Records from a data collection
+---+
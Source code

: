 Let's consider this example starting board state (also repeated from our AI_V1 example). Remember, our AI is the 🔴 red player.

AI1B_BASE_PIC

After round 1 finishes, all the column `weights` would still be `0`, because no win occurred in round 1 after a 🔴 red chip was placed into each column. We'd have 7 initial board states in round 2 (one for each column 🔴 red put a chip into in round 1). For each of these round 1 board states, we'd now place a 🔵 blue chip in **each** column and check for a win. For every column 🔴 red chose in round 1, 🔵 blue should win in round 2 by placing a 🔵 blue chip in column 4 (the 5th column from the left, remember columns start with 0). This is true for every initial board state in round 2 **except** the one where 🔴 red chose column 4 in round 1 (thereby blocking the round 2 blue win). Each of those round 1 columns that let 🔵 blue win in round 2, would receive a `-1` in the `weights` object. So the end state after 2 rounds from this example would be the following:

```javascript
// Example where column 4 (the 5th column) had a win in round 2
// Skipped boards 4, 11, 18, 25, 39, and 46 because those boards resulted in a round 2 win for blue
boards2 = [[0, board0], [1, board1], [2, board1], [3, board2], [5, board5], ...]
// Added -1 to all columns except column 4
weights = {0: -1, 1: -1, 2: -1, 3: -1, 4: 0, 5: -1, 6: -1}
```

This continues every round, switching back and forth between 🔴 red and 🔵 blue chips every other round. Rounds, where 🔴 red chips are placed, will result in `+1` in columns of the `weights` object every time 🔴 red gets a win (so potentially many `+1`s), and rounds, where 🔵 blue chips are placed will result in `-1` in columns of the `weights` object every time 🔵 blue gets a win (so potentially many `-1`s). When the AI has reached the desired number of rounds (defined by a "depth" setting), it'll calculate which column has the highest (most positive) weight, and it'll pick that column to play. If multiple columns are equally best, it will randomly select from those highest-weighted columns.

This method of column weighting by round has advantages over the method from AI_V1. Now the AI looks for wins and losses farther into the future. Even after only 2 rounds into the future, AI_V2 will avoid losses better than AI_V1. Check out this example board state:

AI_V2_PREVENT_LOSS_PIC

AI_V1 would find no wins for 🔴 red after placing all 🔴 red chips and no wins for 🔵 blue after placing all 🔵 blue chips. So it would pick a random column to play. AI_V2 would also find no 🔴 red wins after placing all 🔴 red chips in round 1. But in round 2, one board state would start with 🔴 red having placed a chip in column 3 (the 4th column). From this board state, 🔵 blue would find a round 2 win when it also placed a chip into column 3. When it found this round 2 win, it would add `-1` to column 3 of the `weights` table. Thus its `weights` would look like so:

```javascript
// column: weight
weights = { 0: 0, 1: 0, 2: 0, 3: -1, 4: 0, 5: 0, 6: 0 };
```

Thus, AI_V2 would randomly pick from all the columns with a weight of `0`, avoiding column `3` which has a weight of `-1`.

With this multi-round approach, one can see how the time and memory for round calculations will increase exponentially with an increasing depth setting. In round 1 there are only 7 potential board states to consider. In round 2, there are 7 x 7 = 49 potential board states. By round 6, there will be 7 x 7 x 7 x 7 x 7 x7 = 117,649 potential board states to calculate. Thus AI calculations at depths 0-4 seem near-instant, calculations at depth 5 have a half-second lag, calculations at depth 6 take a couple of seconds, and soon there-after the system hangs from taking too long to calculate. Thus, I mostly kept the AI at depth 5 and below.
+---+
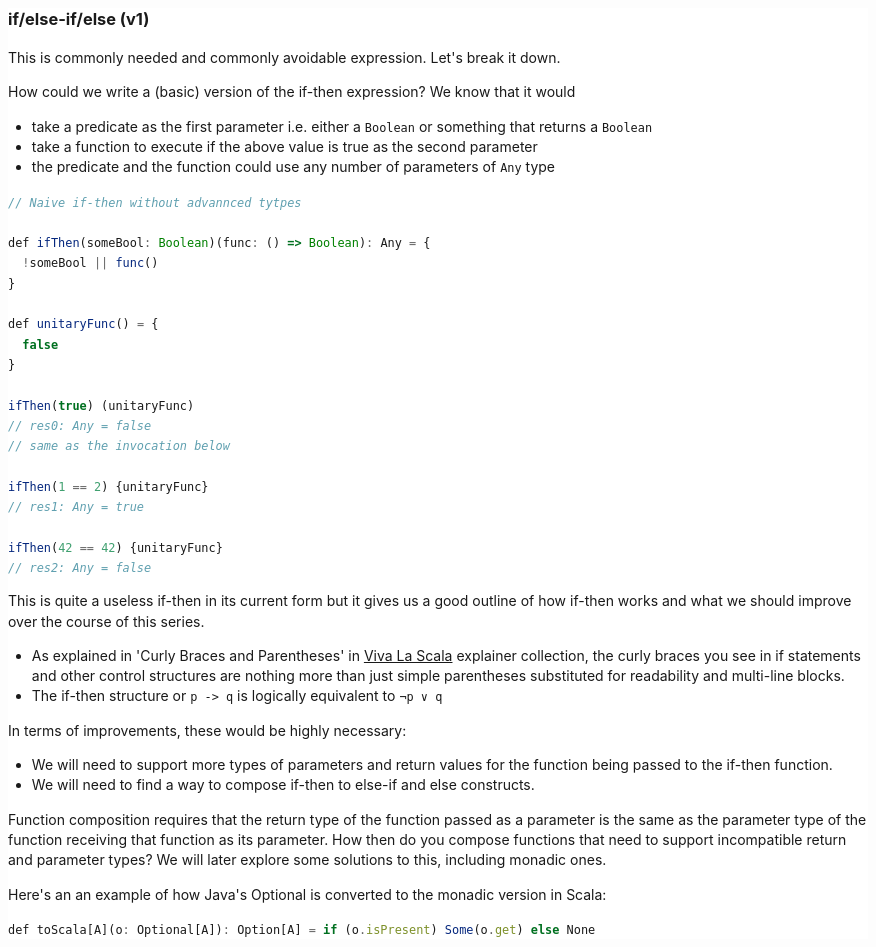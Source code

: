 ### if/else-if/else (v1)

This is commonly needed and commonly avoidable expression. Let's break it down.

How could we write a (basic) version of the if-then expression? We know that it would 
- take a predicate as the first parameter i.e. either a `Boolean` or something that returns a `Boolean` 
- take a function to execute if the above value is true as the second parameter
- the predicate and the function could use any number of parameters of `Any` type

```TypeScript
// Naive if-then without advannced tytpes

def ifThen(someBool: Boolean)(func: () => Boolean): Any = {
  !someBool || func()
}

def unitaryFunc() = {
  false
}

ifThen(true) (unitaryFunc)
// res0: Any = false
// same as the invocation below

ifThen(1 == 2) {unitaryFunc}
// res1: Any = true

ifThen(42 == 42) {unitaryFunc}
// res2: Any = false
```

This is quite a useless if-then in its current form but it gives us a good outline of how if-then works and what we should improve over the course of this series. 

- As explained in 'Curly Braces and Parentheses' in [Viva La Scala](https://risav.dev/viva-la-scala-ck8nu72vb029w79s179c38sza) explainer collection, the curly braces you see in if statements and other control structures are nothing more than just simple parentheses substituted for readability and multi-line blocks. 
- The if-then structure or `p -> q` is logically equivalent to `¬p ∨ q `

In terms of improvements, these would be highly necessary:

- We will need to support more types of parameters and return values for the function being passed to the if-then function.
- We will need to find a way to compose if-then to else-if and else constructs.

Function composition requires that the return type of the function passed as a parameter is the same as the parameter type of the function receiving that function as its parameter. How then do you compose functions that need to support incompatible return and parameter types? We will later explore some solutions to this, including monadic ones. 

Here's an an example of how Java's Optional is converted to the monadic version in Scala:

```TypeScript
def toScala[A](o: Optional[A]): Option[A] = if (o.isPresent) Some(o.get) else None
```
+---+
Exercise directions.
The lines that mention the word "unitaryFunc" should be pulled from the records above.

Task solution.
def unitaryFunc() = {
ifThen(true) (unitaryFunc)
ifThen(1 == 2) {unitaryFunc}
ifThen(42 == 42) {unitaryFunc}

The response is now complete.